65th ISI World Statistics Congress 2025

65th ISI World Statistics Congress 2025

Computationally efficient spatio-temporal disease mapping for massive data

Author

DL
Duncan Lee

Co-author

  • C
    Craig Anderson
  • Q
    Qianruo Zhang

Conference

65th ISI World Statistics Congress 2025

Format: IPS Abstract - WSC 2025

Keywords: big data, disease mapping, spatio-temporal analysis

Session: IPS 809 - New Avenues in Disease Mapping

Wednesday 8 October 10:50 a.m. - 12:30 p.m. (Europe/Amsterdam)

Abstract

Spatio-temporal disease modelling is most often based on Bayesian hierarchical models, where the spatio-temporal structure in the data is captured by sets of random effects. These random effects are most often modelled by Gaussian Markov Random Fields, with examples being conditional autoregressive models in space and autoregressive models in time. The simplest and most parsimonious approach to spatio-temporal modelling is the separable model originally proposed by Knorr-Held in 1998, which assumes that disease risk can be modelled by spatial and temporal main effects. This model is computationally efficient to fit because it only contains N + K random effects, where N is the number of time periods and K is the number of spatial areal units. However, the cost of this efficiency is a lack of flexibility, because each areal unit is assumed to have the same temporal trend in disease risk which is most often unreasonable.

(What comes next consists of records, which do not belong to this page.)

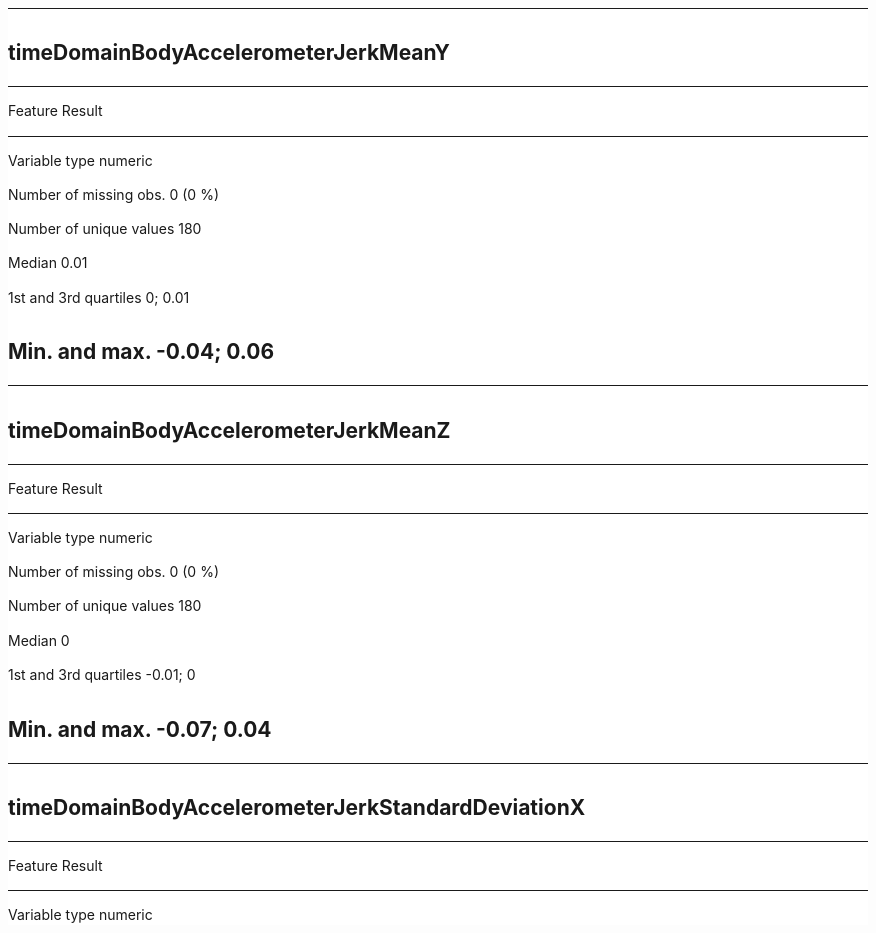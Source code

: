 
---

## timeDomainBodyAccelerometerJerkMeanY


---------------------------------------
Feature                          Result
------------------------- -------------
Variable type                   numeric

Number of missing obs.          0 (0 %)

Number of unique values             180

Median                             0.01

1st and 3rd quartiles           0; 0.01

Min. and max.               -0.04; 0.06
---------------------------------------




---

## timeDomainBodyAccelerometerJerkMeanZ


---------------------------------------
Feature                          Result
------------------------- -------------
Variable type                   numeric

Number of missing obs.          0 (0 %)

Number of unique values             180

Median                                0

1st and 3rd quartiles          -0.01; 0

Min. and max.               -0.07; 0.04
---------------------------------------




---

## timeDomainBodyAccelerometerJerkStandardDeviationX


----------------------------------------
Feature                           Result
------------------------- --------------
Variable type                    numeric
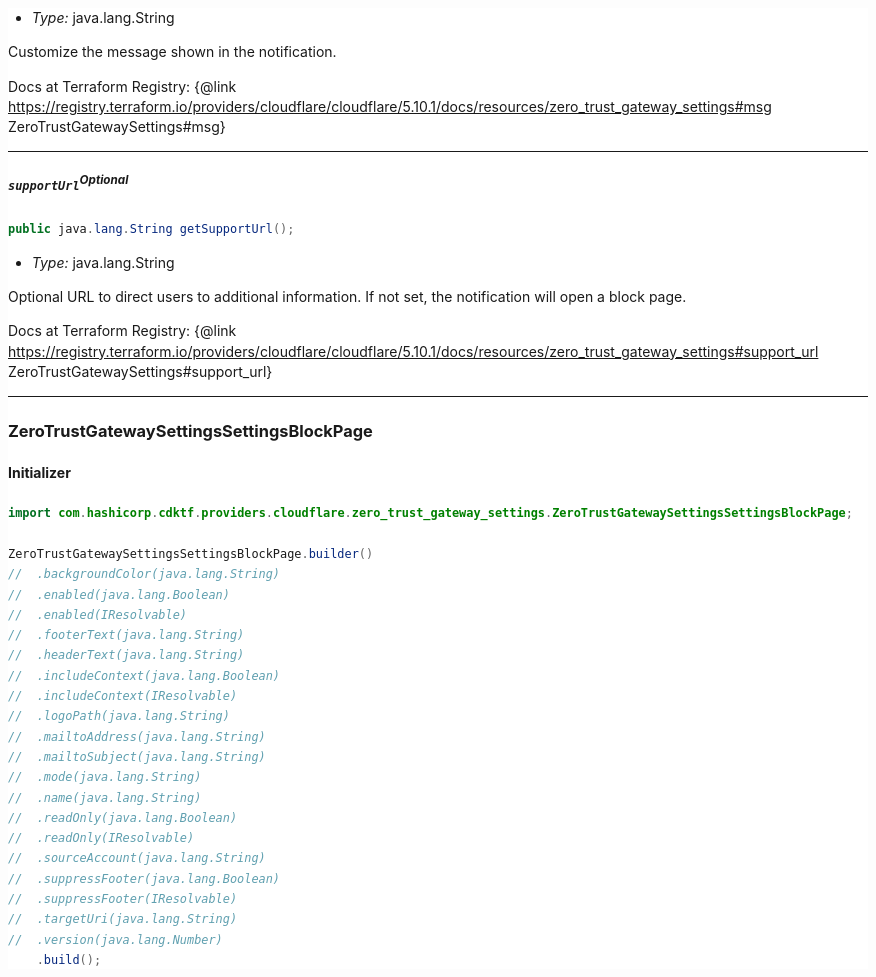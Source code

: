 - *Type:* java.lang.String

Customize the message shown in the notification.

Docs at Terraform Registry: {@link https://registry.terraform.io/providers/cloudflare/cloudflare/5.10.1/docs/resources/zero_trust_gateway_settings#msg ZeroTrustGatewaySettings#msg}

---

##### `supportUrl`<sup>Optional</sup> <a name="supportUrl" id="@cdktf/provider-cloudflare.zeroTrustGatewaySettings.ZeroTrustGatewaySettingsSettingsAntivirusNotificationSettings.property.supportUrl"></a>

```java
public java.lang.String getSupportUrl();
```

- *Type:* java.lang.String

Optional URL to direct users to additional information. If not set, the notification will open a block page.

Docs at Terraform Registry: {@link https://registry.terraform.io/providers/cloudflare/cloudflare/5.10.1/docs/resources/zero_trust_gateway_settings#support_url ZeroTrustGatewaySettings#support_url}

---

### ZeroTrustGatewaySettingsSettingsBlockPage <a name="ZeroTrustGatewaySettingsSettingsBlockPage" id="@cdktf/provider-cloudflare.zeroTrustGatewaySettings.ZeroTrustGatewaySettingsSettingsBlockPage"></a>

#### Initializer <a name="Initializer" id="@cdktf/provider-cloudflare.zeroTrustGatewaySettings.ZeroTrustGatewaySettingsSettingsBlockPage.Initializer"></a>

```java
import com.hashicorp.cdktf.providers.cloudflare.zero_trust_gateway_settings.ZeroTrustGatewaySettingsSettingsBlockPage;

ZeroTrustGatewaySettingsSettingsBlockPage.builder()
//  .backgroundColor(java.lang.String)
//  .enabled(java.lang.Boolean)
//  .enabled(IResolvable)
//  .footerText(java.lang.String)
//  .headerText(java.lang.String)
//  .includeContext(java.lang.Boolean)
//  .includeContext(IResolvable)
//  .logoPath(java.lang.String)
//  .mailtoAddress(java.lang.String)
//  .mailtoSubject(java.lang.String)
//  .mode(java.lang.String)
//  .name(java.lang.String)
//  .readOnly(java.lang.Boolean)
//  .readOnly(IResolvable)
//  .sourceAccount(java.lang.String)
//  .suppressFooter(java.lang.Boolean)
//  .suppressFooter(IResolvable)
//  .targetUri(java.lang.String)
//  .version(java.lang.Number)
    .build();
```
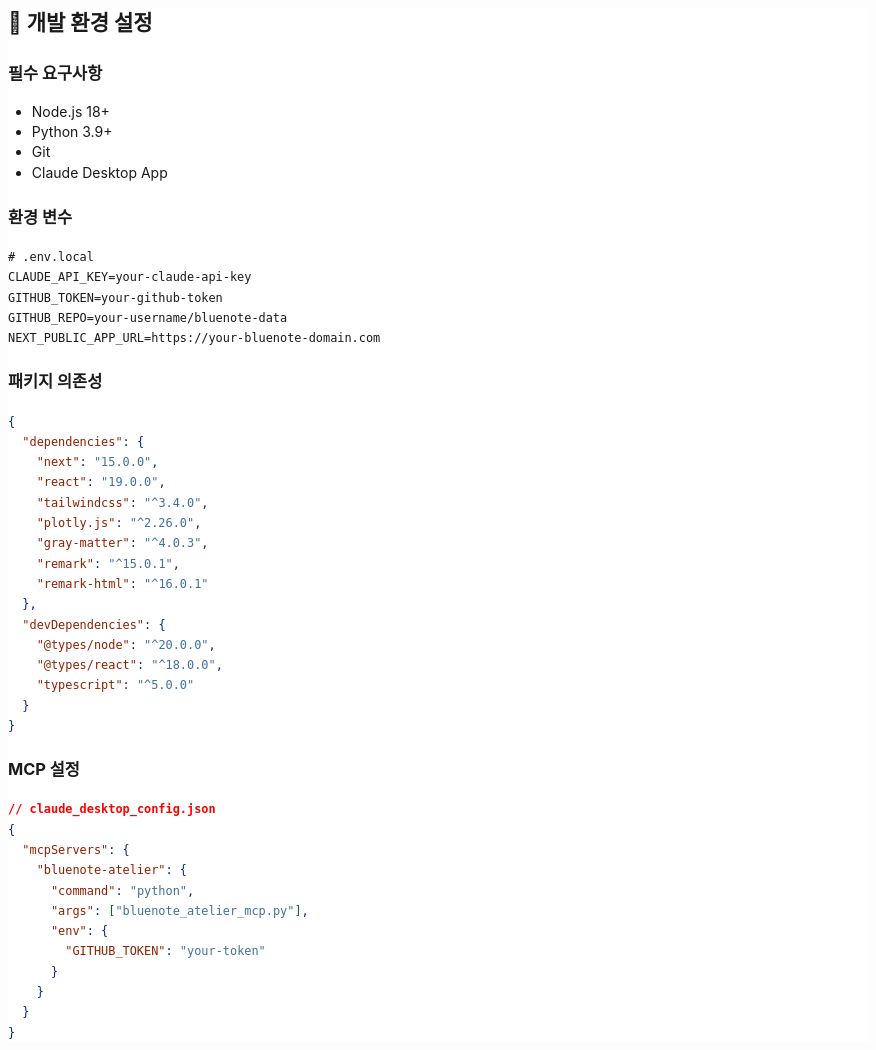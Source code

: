 ## 🔧 개발 환경 설정

### 필수 요구사항
- Node.js 18+
- Python 3.9+
- Git
- Claude Desktop App

### 환경 변수
```env
# .env.local
CLAUDE_API_KEY=your-claude-api-key
GITHUB_TOKEN=your-github-token
GITHUB_REPO=your-username/bluenote-data
NEXT_PUBLIC_APP_URL=https://your-bluenote-domain.com
```

### 패키지 의존성
```json
{
  "dependencies": {
    "next": "15.0.0",
    "react": "19.0.0",
    "tailwindcss": "^3.4.0",
    "plotly.js": "^2.26.0",
    "gray-matter": "^4.0.3",
    "remark": "^15.0.1",
    "remark-html": "^16.0.1"
  },
  "devDependencies": {
    "@types/node": "^20.0.0",
    "@types/react": "^18.0.0",
    "typescript": "^5.0.0"
  }
}
```

### MCP 설정
```json
// claude_desktop_config.json
{
  "mcpServers": {
    "bluenote-atelier": {
      "command": "python",
      "args": ["bluenote_atelier_mcp.py"],
      "env": {
        "GITHUB_TOKEN": "your-token"
      }
    }
  }
}
```
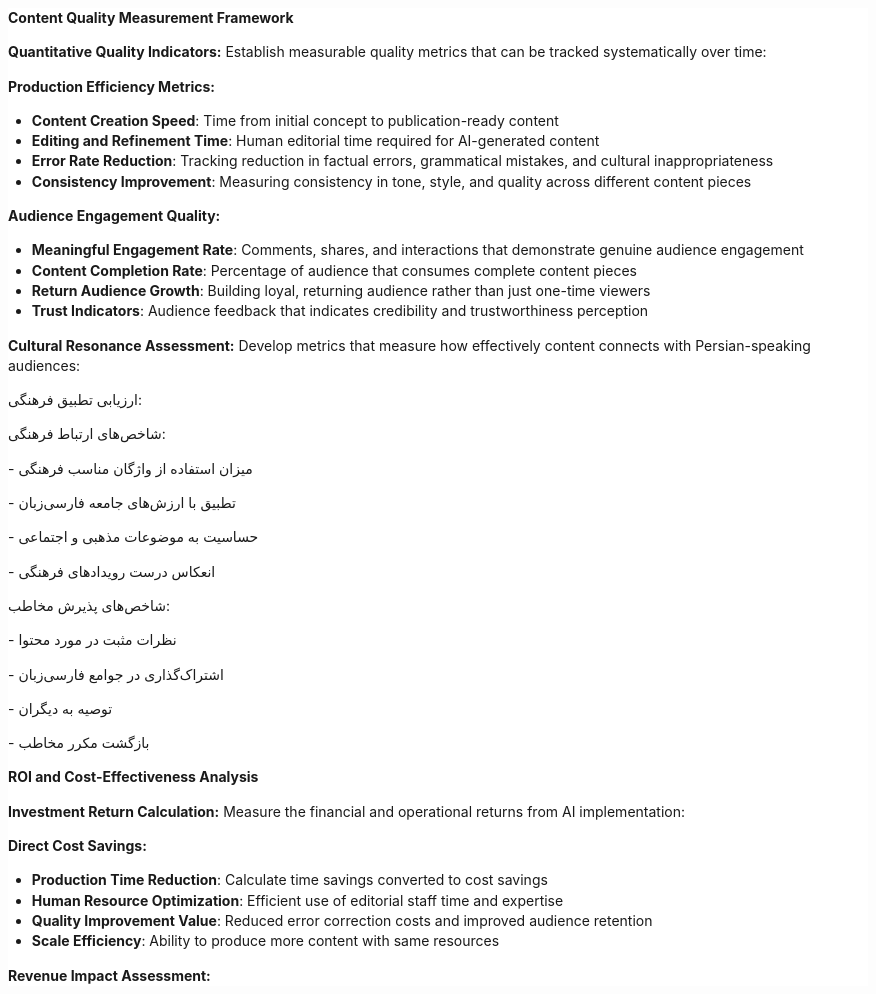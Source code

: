**Content Quality Measurement Framework**

**Quantitative Quality Indicators:** Establish measurable quality metrics that can be tracked systematically over time:

**Production Efficiency Metrics:**

- **Content Creation Speed**: Time from initial concept to publication-ready content  
- **Editing and Refinement Time**: Human editorial time required for AI-generated content  
- **Error Rate Reduction**: Tracking reduction in factual errors, grammatical mistakes, and cultural inappropriateness  
- **Consistency Improvement**: Measuring consistency in tone, style, and quality across different content pieces

**Audience Engagement Quality:**

- **Meaningful Engagement Rate**: Comments, shares, and interactions that demonstrate genuine audience engagement  
- **Content Completion Rate**: Percentage of audience that consumes complete content pieces  
- **Return Audience Growth**: Building loyal, returning audience rather than just one-time viewers  
- **Trust Indicators**: Audience feedback that indicates credibility and trustworthiness perception

**Cultural Resonance Assessment:** Develop metrics that measure how effectively content connects with Persian-speaking audiences:

ارزیابی تطبیق فرهنگی:

شاخص‌های ارتباط فرهنگی:

\- میزان استفاده از واژگان مناسب فرهنگی

\- تطبیق با ارزش‌های جامعه فارسی‌زبان

\- حساسیت به موضوعات مذهبی و اجتماعی

\- انعکاس درست رویدادهای فرهنگی

شاخص‌های پذیرش مخاطب:

\- نظرات مثبت در مورد محتوا

\- اشتراک‌گذاری در جوامع فارسی‌زبان

\- توصیه به دیگران

\- بازگشت مکرر مخاطب

**ROI and Cost-Effectiveness Analysis**

**Investment Return Calculation:** Measure the financial and operational returns from AI implementation:

**Direct Cost Savings:**

- **Production Time Reduction**: Calculate time savings converted to cost savings  
- **Human Resource Optimization**: Efficient use of editorial staff time and expertise  
- **Quality Improvement Value**: Reduced error correction costs and improved audience retention  
- **Scale Efficiency**: Ability to produce more content with same resources

**Revenue Impact Assessment:**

This model has therefore been extended to incorporate non-separable structures in space and time in many different ways, but they typically include at least N x K random effects, and are hence computationally much more demanding to fit. Furthermore, when the data sets are massive then these more flexible models may not even fit at all. This talk therefore proposes a computationally efficient model and fitting strategy that yields a non-separable spatio-temporal structure, but is much faster to fit than existing models is and therefore feasible for modelling massive spatio-temporal data sets. The model is applied to a new motivating study of asthma, coronary heart disease, and chronic obstructive pulmonary disease prevelances at the Lower Super Output Area level in England (K=32,754) for N=13 years.